Records shown =
== Segment start ==
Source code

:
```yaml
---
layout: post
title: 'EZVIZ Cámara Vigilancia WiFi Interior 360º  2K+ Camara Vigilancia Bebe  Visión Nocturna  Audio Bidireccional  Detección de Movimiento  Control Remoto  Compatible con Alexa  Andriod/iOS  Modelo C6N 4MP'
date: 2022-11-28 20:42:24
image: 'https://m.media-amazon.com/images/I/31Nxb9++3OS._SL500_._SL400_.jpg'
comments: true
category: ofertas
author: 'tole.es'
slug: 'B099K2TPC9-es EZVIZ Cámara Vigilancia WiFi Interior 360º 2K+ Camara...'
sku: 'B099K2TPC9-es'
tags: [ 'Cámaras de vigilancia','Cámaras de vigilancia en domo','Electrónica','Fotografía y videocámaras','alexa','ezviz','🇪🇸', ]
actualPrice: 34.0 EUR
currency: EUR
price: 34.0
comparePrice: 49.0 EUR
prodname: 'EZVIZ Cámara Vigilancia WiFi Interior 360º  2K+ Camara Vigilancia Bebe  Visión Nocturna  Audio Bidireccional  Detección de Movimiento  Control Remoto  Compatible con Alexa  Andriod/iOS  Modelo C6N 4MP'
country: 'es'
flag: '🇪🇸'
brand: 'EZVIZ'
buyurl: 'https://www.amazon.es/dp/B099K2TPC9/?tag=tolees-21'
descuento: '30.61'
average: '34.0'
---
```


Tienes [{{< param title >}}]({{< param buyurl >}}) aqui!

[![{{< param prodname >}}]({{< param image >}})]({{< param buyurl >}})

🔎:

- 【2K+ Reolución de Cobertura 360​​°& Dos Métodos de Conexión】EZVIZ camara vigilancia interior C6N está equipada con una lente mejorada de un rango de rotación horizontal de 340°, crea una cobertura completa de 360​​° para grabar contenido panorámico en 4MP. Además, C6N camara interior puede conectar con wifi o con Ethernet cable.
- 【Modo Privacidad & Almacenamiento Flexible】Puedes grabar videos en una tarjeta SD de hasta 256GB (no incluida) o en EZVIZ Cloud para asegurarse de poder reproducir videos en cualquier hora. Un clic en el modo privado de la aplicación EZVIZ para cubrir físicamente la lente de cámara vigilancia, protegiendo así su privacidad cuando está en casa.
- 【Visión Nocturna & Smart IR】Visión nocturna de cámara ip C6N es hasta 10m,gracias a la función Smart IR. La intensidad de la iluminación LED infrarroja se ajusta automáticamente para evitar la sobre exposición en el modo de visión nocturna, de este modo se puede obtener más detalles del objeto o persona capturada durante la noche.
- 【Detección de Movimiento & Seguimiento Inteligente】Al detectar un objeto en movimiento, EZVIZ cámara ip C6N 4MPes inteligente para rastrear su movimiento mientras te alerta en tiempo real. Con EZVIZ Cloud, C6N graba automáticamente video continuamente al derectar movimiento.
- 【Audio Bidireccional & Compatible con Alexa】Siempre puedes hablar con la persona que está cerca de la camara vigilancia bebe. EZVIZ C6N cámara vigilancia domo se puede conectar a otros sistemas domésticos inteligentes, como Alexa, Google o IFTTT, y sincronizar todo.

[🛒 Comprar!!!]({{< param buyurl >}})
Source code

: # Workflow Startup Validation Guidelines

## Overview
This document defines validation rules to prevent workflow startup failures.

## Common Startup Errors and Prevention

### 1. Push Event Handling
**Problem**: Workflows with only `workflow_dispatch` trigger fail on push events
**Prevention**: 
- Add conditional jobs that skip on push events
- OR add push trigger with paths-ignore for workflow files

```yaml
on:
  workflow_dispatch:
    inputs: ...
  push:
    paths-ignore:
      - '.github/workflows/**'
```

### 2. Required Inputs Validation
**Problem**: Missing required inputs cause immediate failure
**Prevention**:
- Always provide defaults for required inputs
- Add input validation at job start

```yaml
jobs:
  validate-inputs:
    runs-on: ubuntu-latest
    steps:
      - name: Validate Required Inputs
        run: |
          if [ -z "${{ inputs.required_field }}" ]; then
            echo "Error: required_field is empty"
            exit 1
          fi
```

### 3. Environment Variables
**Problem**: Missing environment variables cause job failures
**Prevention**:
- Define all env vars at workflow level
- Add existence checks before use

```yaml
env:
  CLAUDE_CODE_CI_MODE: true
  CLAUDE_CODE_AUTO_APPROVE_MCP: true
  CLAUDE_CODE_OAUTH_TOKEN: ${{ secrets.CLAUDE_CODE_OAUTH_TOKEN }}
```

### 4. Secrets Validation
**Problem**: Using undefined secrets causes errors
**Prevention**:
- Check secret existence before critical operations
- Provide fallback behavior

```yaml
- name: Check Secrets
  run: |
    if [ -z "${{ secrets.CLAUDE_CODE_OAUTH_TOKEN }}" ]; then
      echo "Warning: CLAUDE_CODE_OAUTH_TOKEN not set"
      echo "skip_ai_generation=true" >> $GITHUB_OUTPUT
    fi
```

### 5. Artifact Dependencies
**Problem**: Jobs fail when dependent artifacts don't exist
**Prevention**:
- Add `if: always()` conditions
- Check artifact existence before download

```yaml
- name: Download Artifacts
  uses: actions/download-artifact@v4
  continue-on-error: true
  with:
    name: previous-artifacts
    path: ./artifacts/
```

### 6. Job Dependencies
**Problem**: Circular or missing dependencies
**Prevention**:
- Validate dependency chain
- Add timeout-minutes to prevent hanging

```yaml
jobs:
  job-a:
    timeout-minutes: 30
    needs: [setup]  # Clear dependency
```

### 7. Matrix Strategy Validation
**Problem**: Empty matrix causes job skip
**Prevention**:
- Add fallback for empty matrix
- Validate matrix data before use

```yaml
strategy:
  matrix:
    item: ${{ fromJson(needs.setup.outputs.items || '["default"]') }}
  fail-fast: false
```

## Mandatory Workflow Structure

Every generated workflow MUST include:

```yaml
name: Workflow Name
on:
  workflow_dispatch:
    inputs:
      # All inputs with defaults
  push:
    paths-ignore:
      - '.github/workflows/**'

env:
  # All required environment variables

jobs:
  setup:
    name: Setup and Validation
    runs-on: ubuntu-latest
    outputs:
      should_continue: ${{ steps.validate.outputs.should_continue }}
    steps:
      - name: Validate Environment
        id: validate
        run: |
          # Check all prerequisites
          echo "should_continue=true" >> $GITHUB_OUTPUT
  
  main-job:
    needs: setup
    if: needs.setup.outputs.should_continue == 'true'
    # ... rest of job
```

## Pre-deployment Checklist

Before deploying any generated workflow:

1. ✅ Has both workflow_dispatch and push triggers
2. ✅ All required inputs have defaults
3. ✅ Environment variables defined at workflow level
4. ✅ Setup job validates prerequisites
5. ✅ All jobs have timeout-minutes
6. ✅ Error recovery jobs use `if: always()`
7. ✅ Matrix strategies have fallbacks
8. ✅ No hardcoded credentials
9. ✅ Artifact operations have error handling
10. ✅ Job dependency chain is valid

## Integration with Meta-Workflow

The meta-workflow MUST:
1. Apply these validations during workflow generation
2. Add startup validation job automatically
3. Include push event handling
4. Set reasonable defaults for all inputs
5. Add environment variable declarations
== Segment end ==
Each line of the records above must be copied exactly.

Response to the exercise =
Source code

:
```yaml
---
layout: post
title: 'EZVIZ Cámara Vigilancia WiFi Interior 360º  2K+ Camara Vigilancia Bebe  Visión Nocturna  Audio Bidireccional  Detección de Movimiento  Control Remoto  Compatible con Alexa  Andriod/iOS  Modelo C6N 4MP'
date: 2022-11-28 20:42:24
image: 'https://m.media-amazon.com/images/I/31Nxb9++3OS._SL500_._SL400_.jpg'
comments: true
category: ofertas
author: 'tole.es'
slug: 'B099K2TPC9-es EZVIZ Cámara Vigilancia WiFi Interior 360º 2K+ Camara...'
sku: 'B099K2TPC9-es'
tags: [ 'Cámaras de vigilancia','Cámaras de vigilancia en domo','Electrónica','Fotografía y videocámaras','alexa','ezviz','🇪🇸', ]
actualPrice: 34.0 EUR
currency: EUR
price: 34.0
comparePrice: 49.0 EUR
prodname: 'EZVIZ Cámara Vigilancia WiFi Interior 360º  2K+ Camara Vigilancia Bebe  Visión Nocturna  Audio Bidireccional  Detección de Movimiento  Control Remoto  Compatible con Alexa  Andriod/iOS  Modelo C6N 4MP'
country: 'es'
flag: '🇪🇸'
brand: 'EZVIZ'
buyurl: 'https://www.amazon.es/dp/B099K2TPC9/?tag=tolees-21'
descuento: '30.61'
average: '34.0'
---
```


Tienes [{{< param title >}}]({{< param buyurl >}}) aqui!

[![{{< param prodname >}}]({{< param image >}})]({{< param buyurl >}})

🔎:

- 【2K+ Reolución de Cobertura 360​​°& Dos Métodos de Conexión】EZVIZ camara vigilancia interior C6N está equipada con una lente mejorada de un rango de rotación horizontal de 340°, crea una cobertura completa de 360​​° para grabar contenido panorámico en 4MP. Además, C6N camara interior puede conectar con wifi o con Ethernet cable.
- 【Modo Privacidad & Almacenamiento Flexible】Puedes grabar videos en una tarjeta SD de hasta 256GB (no incluida) o en EZVIZ Cloud para asegurarse de poder reproducir videos en cualquier hora. Un clic en el modo privado de la aplicación EZVIZ para cubrir físicamente la lente de cámara vigilancia, protegiendo así su privacidad cuando está en casa.
- 【Visión Nocturna & Smart IR】Visión nocturna de cámara ip C6N es hasta 10m,gracias a la función Smart IR. La intensidad de la iluminación LED infrarroja se ajusta automáticamente para evitar la sobre exposición en el modo de visión nocturna, de este modo se puede obtener más detalles del objeto o persona capturada durante la noche.
- 【Detección de Movimiento & Seguimiento Inteligente】Al detectar un objeto en movimiento, EZVIZ cámara ip C6N 4MPes inteligente para rastrear su movimiento mientras te alerta en tiempo real. Con EZVIZ Cloud, C6N graba automáticamente video continuamente al derectar movimiento.
- 【Audio Bidireccional & Compatible con Alexa】Siempre puedes hablar con la persona que está cerca de la camara vigilancia bebe. EZVIZ C6N cámara vigilancia domo se puede conectar a otros sistemas domésticos inteligentes, como Alexa, Google o IFTTT, y sincronizar todo.

[🛒 Comprar!!!]({{< param buyurl >}})
Source code

: # Workflow Startup Validation Guidelines

## Overview
This document defines validation rules to prevent workflow startup failures.

## Common Startup Errors and Prevention

### 1. Push Event Handling
**Problem**: Workflows with only `workflow_dispatch` trigger fail on push events
**Prevention**: 
- Add conditional jobs that skip on push events
- OR add push trigger with paths-ignore for workflow files

```yaml
on:
  workflow_dispatch:
    inputs: ...
  push:
    paths-ignore:
      - '.github/workflows/**'
```

### 2. Required Inputs Validation
**Problem**: Missing required inputs cause immediate failure
**Prevention**:
- Always provide defaults for required inputs
- Add input validation at job start

```yaml
jobs:
  validate-inputs:
    runs-on: ubuntu-latest
    steps:
      - name: Validate Required Inputs
        run: |
          if [ -z "${{ inputs.required_field }}" ]; then
            echo "Error: required_field is empty"
            exit 1
          fi
```

### 3. Environment Variables
**Problem**: Missing environment variables cause job failures
**Prevention**:
- Define all env vars at workflow level
- Add existence checks before use

```yaml
env:
  CLAUDE_CODE_CI_MODE: true
  CLAUDE_CODE_AUTO_APPROVE_MCP: true
  CLAUDE_CODE_OAUTH_TOKEN: ${{ secrets.CLAUDE_CODE_OAUTH_TOKEN }}
```

### 4. Secrets Validation
**Problem**: Using undefined secrets causes errors
**Prevention**:
- Check secret existence before critical operations
- Provide fallback behavior

```yaml
- name: Check Secrets
  run: |
    if [ -z "${{ secrets.CLAUDE_CODE_OAUTH_TOKEN }}" ]; then
      echo "Warning: CLAUDE_CODE_OAUTH_TOKEN not set"
      echo "skip_ai_generation=true" >> $GITHUB_OUTPUT
    fi
```

### 5. Artifact Dependencies
**Problem**: Jobs fail when dependent artifacts don't exist
**Prevention**:
- Add `if: always()` conditions
- Check artifact existence before download

```yaml
- name: Download Artifacts
  uses: actions/download-artifact@v4
  continue-on-error: true
  with:
    name: previous-artifacts
    path: ./artifacts/
```

### 6. Job Dependencies
**Problem**: Circular or missing dependencies
**Prevention**:
- Validate dependency chain
- Add timeout-minutes to prevent hanging

```yaml
jobs:
  job-a:
    timeout-minutes: 30
    needs: [setup]  # Clear dependency
```

### 7. Matrix Strategy Validation
**Problem**: Empty matrix causes job skip
**Prevention**:
- Add fallback for empty matrix
- Validate matrix data before use

```yaml
strategy:
  matrix:
    item: ${{ fromJson(needs.setup.outputs.items || '["default"]') }}
  fail-fast: false
```

## Mandatory Workflow Structure

Every generated workflow MUST include:

```yaml
name: Workflow Name
on:
  workflow_dispatch:
    inputs:
      # All inputs with defaults
  push:
    paths-ignore:
      - '.github/workflows/**'

env:
  # All required environment variables

jobs:
  setup:
    name: Setup and Validation
    runs-on: ubuntu-latest
    outputs:
      should_continue: ${{ steps.validate.outputs.should_continue }}
    steps:
      - name: Validate Environment
        id: validate
        run: |
          # Check all prerequisites
          echo "should_continue=true" >> $GITHUB_OUTPUT
  
  main-job:
    needs: setup
    if: needs.setup.outputs.should_continue == 'true'
    # ... rest of job
```

## Pre-deployment Checklist

Before deploying any generated workflow:

1. ✅ Has both workflow_dispatch and push triggers
2. ✅ All required inputs have defaults
3. ✅ Environment variables defined at workflow level
4. ✅ Setup job validates prerequisites
5. ✅ All jobs have timeout-minutes
6. ✅ Error recovery jobs use `if: always()`
7. ✅ Matrix strategies have fallbacks
8. ✅ No hardcoded credentials
9. ✅ Artifact operations have error handling
10. ✅ Job dependency chain is valid

## Integration with Meta-Workflow

The meta-workflow MUST:
1. Apply these validations during workflow generation
2. Add startup validation job automatically
3. Include push event handling
4. Set reasonable defaults for all inputs
5. Add environment variable declarations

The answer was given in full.